• [Action item]:
Read through the material below and find each line that has the word "gaat"; copy it.

*** Data supplied Section Begins ***

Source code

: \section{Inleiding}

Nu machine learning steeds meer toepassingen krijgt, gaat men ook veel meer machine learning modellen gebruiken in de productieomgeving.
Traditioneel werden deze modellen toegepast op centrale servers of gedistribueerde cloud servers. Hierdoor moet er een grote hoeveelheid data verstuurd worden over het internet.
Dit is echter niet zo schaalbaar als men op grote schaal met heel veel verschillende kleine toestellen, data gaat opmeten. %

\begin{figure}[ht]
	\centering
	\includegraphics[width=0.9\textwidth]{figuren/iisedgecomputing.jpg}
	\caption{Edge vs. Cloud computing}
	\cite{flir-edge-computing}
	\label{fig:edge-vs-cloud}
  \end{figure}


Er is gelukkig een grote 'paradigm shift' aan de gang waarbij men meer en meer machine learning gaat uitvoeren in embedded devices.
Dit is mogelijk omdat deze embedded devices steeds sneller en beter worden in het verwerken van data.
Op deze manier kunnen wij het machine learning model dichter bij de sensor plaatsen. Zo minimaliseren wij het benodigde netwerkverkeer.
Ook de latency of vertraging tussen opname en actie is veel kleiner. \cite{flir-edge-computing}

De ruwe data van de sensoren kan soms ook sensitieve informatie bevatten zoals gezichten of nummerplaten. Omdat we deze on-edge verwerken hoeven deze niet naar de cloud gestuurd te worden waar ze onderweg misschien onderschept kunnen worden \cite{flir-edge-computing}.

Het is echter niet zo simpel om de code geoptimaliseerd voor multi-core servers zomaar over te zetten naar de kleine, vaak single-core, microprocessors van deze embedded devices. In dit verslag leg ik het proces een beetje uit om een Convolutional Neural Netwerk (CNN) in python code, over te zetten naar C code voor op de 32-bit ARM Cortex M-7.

*** Data supplied Section Ends ***
*** Data supplied Section Begins ***

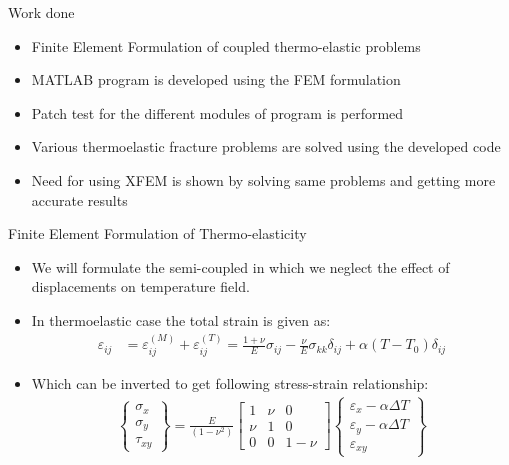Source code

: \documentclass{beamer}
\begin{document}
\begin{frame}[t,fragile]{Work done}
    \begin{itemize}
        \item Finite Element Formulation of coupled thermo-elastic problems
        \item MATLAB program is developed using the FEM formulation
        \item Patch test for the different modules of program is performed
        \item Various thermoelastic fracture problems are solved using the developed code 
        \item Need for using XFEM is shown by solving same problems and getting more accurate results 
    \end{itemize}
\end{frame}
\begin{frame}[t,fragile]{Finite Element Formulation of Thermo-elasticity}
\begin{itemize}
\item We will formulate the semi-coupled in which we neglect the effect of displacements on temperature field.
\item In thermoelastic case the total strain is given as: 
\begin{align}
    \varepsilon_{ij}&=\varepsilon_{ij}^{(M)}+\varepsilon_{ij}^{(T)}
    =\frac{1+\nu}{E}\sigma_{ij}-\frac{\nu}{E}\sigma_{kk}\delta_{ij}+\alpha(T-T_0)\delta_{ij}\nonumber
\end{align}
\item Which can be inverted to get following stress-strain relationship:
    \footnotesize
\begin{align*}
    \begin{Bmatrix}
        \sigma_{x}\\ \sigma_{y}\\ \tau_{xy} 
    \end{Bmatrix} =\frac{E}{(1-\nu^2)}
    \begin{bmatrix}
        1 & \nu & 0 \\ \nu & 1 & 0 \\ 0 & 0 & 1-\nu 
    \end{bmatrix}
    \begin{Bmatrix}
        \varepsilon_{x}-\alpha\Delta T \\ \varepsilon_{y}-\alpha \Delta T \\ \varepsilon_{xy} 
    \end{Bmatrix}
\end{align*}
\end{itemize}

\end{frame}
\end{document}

*** Data supplied Section Ends ***

• [Task response]:
Nu machine learning steeds meer toepassingen krijgt, gaat men ook veel meer machine learning modellen gebruiken in de productieomgeving.
Dit is echter niet zo schaalbaar als men op grote schaal met heel veel verschillende kleine toestellen, data gaat opmeten. %
Er is gelukkig een grote 'paradigm shift' aan de gang waarbij men meer en meer machine learning gaat uitvoeren in embedded devices.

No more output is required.